Look through the entries below. Report each line that has the word "infrastructure" in it.

___ Source data

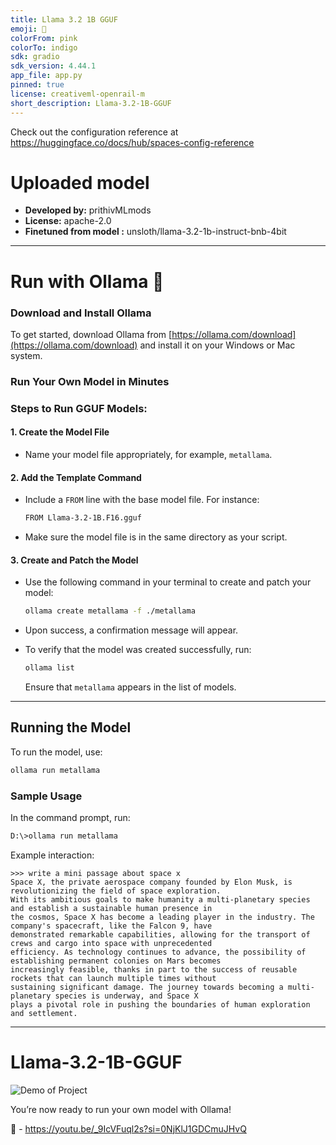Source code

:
```yaml
---
title: Llama 3.2 1B GGUF
emoji: 🦙
colorFrom: pink
colorTo: indigo
sdk: gradio
sdk_version: 4.44.1
app_file: app.py
pinned: true
license: creativeml-openrail-m
short_description: Llama-3.2-1B-GGUF
---
```


Check out the configuration reference at https://huggingface.co/docs/hub/spaces-config-reference

# Uploaded  model

- **Developed by:** prithivMLmods
- **License:** apache-2.0
- **Finetuned from model :** unsloth/llama-3.2-1b-instruct-bnb-4bit
---

# Run with Ollama 🦙

### Download and Install Ollama

To get started, download Ollama from [https://ollama.com/download](https://ollama.com/download) and install it on your Windows or Mac system.

### Run Your Own Model in Minutes

### Steps to Run GGUF Models:

#### 1. Create the Model File
   - Name your model file appropriately, for example, `metallama`.

#### 2. Add the Template Command
   - Include a `FROM` line with the base model file. For instance:

     ```bash
     FROM Llama-3.2-1B.F16.gguf
     ```

   - Make sure the model file is in the same directory as your script.

#### 3. Create and Patch the Model
   - Use the following command in your terminal to create and patch your model:

     ```bash
     ollama create metallama -f ./metallama
     ```

   - Upon success, a confirmation message will appear.

   - To verify that the model was created successfully, run:

     ```bash
     ollama list
     ```

     Ensure that `metallama` appears in the list of models.

---

## Running the Model

To run the model, use:

```bash
ollama run metallama
```

### Sample Usage

In the command prompt, run:

```bash
D:\>ollama run metallama
```

Example interaction:

```plaintext
>>> write a mini passage about space x
Space X, the private aerospace company founded by Elon Musk, is revolutionizing the field of space exploration.
With its ambitious goals to make humanity a multi-planetary species and establish a sustainable human presence in
the cosmos, Space X has become a leading player in the industry. The company's spacecraft, like the Falcon 9, have
demonstrated remarkable capabilities, allowing for the transport of crews and cargo into space with unprecedented
efficiency. As technology continues to advance, the possibility of establishing permanent colonies on Mars becomes
increasingly feasible, thanks in part to the success of reusable rockets that can launch multiple times without
sustaining significant damage. The journey towards becoming a multi-planetary species is underway, and Space X
plays a pivotal role in pushing the boundaries of human exploration and settlement.
```

---

# Llama-3.2-1B-GGUF

![Demo of Project](Demo/gguf.gif)



You’re now ready to run your own model with Ollama!

🦙 - https://youtu.be/_9IcVFuql2s?si=0NjKlJ1GDCmuJHvQ

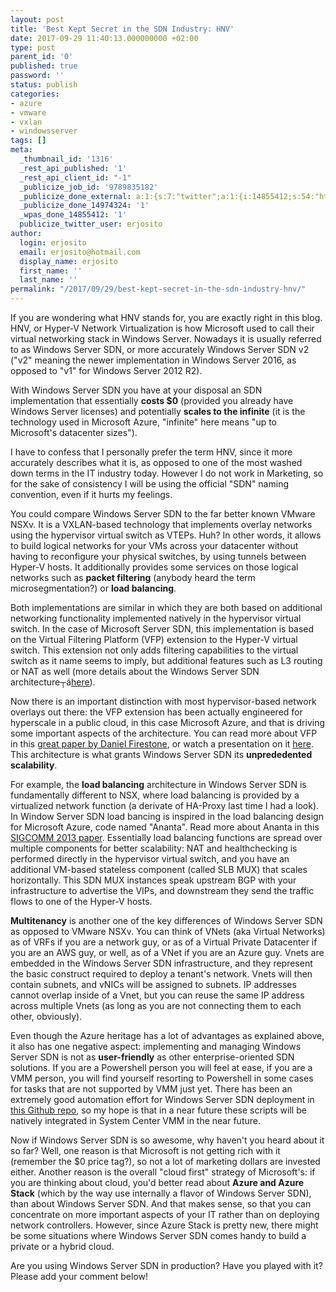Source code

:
 ```yaml
---
layout: post
title: 'Best Kept Secret in the SDN Industry: HNV'
date: 2017-09-29 11:40:13.000000000 +02:00
type: post
parent_id: '0'
published: true
password: ''
status: publish
categories:
- azure
- vmware
- vxlan
- windowsserver
tags: []
meta:
  _thumbnail_id: '1316'
  _rest_api_published: '1'
  _rest_api_client_id: "-1"
  _publicize_job_id: '9789835182'
  _publicize_done_external: a:1:{s:7:"twitter";a:1:{i:14855412;s:54:"https://twitter.com/erjosito/status/913715038560690176";}}
  _publicize_done_14974324: '1'
  _wpas_done_14855412: '1'
  publicize_twitter_user: erjosito
author:
  login: erjosito
  email: erjosito@hotmail.com
  display_name: erjosito
  first_name: ''
  last_name: ''
permalink: "/2017/09/29/best-kept-secret-in-the-sdn-industry-hnv/"
---
```

If you are wondering what HNV stands for, you are exactly right in this blog. HNV, or Hyper-V Network Virtualization is how Microsoft used to call their virtual networking stack in Windows Server. Nowadays it is usually referred to as Windows Server SDN, or more accurately Windows Server SDN v2 ("v2" meaning the newer implementation in Windows Server 2016, as opposed to "v1" for Windows Server 2012 R2).

With Windows Server SDN you have at your disposal an SDN implementation that essentially **costs $0** (provided you already have Windows Server licenses) and potentially **scales to the infinite** (it is the technology used in Microsoft Azure, "infinite" here means "up to Microsoft's datacenter sizes").

I have to confess that I personally prefer the term HNV, since it more accurately describes what it is, as opposed to one of the most washed down terms in the IT industry today. However I do not work in Marketing, so for the sake of consistency I will be using the official "SDN" naming convention, even if it hurts my feelings.

You could compare Windows Server SDN to the far better known VMware NSXv. It is a VXLAN-based technology that implements overlay networks using the hypervisor virtual switch as VTEPs. Huh? In other words, it allows to build logical networks for your VMs across your datacenter without having to reconfigure your physical switches, by using tunnels between Hyper-V hosts. It additionally provides some services on those logical networks such as **packet filtering** (anybody heard the term microsegmentation?) or **load balancing**.

Both implementations are similar in which they are both based on additional networking functionality implemented natively in the hypervisor virtual switch. In the case of Microsoft Server SDN, this implementation is based on the Virtual Filtering Platform (VFP) extension to the Hyper-V virtual switch. This extension not only adds filtering capabilities to the virtual switch as it name seems to imply, but additional features such as L3 routing or NAT as well (more details about the Windows Server SDN architecture┬á[here](https://docs.microsoft.com/en-us/windows-server/networking/sdn/technologies/hyper-v-network-virtualization/hyperv-network-virtualization-technical-details-windows-server)).

Now there is an important distinction with most hypervisor-based network overlays out there: the VFP extension has been actually engineered for hyperscale in a public cloud, in this case Microsoft Azure, and that is driving some important aspects of the architecture. You can read more about VFP in this [great paper by Daniel Firestone](https://www.usenix.org/system/files/conference/nsdi17/nsdi17-firestone.pdf), or watch a presentation on it [here](https://www.usenix.org/conference/nsdi17/technical-sessions/presentation/firestone). This architecture is what grants Windows Server SDN its **unprededented scalability**.

For example, the **load balancing** architecture in Windows Server SDN is fundamentally different to NSX, where load balancing is provided by a virtualized network function (a derivate of HA-Proxy last time I had a look). In Window Server SDN load bancing is inspired in the load balancing design for Microsoft Azure, code named "Ananta". Read more about Ananta in this [SIGCOMM 2013 paper](http://conferences.sigcomm.org/sigcomm/2013/papers/sigcomm/p207.pdf). Essentially load balancing functions are spread over multiple components for better scalability: NAT and healthchecking is performed directly in the hypervisor virtual switch, and you have an additional VM-based stateless component (called SLB MUX) that scales horizontally. This SDN MUX instances speak upstream BGP with your infrastructure to advertise the VIPs, and downstream they send the traffic flows to one of the Hyper-V hosts.

**Multitenancy** is another one of the key differences of Windows Server SDN as opposed to VMware NSXv. You can think of VNets (aka Virtual Networks) as of VRFs if you are a network guy, or as of a Virtual Private Datacenter if you are an AWS guy, or well, as of a VNet if you are an Azure guy. Vnets are embedded in the Windows Server SDN infrastructure, and they represent the basic construct required to deploy a tenant's network. Vnets will then contain subnets, and vNICs will be assigned to subnets. IP addresses cannot overlap inside of a Vnet, but you can reuse the same IP address across multiple Vnets (as long as you are not connecting them to each other, obviously).

Even though the Azure heritage has a lot of advantages as explained above, it also has one negative aspect: implementing and managing Windows Server SDN is not as **user-friendly** as other enterprise-oriented SDN solutions. If you are a Powershell person you will feel at ease, if you are a VMM person, you will find yourself resorting to Powershell in some cases for tasks that are not supported by VMM just yet. There has been an extremely good automation effort for Windows Server SDN deployment in [this Github repo](https://github.com/Microsoft/SDN), so my hope is that in a near future these scripts will be natively integrated in System Center VMM in the near future.

Now if Windows Server SDN is so awesome, why haven't you heard about it so far? Well, one reason is that Microsoft is not getting rich with it (remember the $0 price tag?), so not a lot of marketing dollars are invested either. Another reason is the overall "cloud first" strategy of Microsoft's: if you are thinking about cloud, you'd better read about **Azure and Azure Stack** (which by the way use internally a flavor of Windows Server SDN), than about Windows Server SDN. And that makes sense, so that you can concentrate on more important aspects of your IT rather than on deploying network controllers. However, since Azure Stack is pretty new, there might be some situations where Windows Server SDN comes handy to build a private or a hybrid cloud.

Are you using Windows Server SDN in production? Have you played with it? Please add your comment below!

______

*Task response*
For example, the **load balancing** architecture in Windows Server SDN is fundamentally different to NSX, where load balancing is provided by a virtualized network function (a derivate of HA-Proxy last time I had a look). In Window Server SDN load bancing is inspired in the load balancing design for Microsoft Azure, code named "Ananta". Read more about Ananta in this [SIGCOMM 2013 paper](http://conferences.sigcomm.org/sigcomm/2013/papers/sigcomm/p207.pdf). Essentially load balancing functions are spread over multiple components for better scalability: NAT and healthchecking is performed directly in the hypervisor virtual switch, and you have an additional VM-based stateless component (called SLB MUX) that scales horizontally. This SDN MUX instances speak upstream BGP with your infrastructure to advertise the VIPs, and downstream they send the traffic flows to one of the Hyper-V hosts.
**Multitenancy** is another one of the key differences of Windows Server SDN as opposed to VMware NSXv. You can think of VNets (aka Virtual Networks) as of VRFs if you are a network guy, or as of a Virtual Private Datacenter if you are an AWS guy, or well, as of a VNet if you are an Azure guy. Vnets are embedded in the Windows Server SDN infrastructure, and they represent the basic construct required to deploy a tenant's network. Vnets will then contain subnets, and vNICs will be assigned to subnets. IP addresses cannot overlap inside of a Vnet, but you can reuse the same IP address across multiple Vnets (as long as you are not connecting them to each other, obviously).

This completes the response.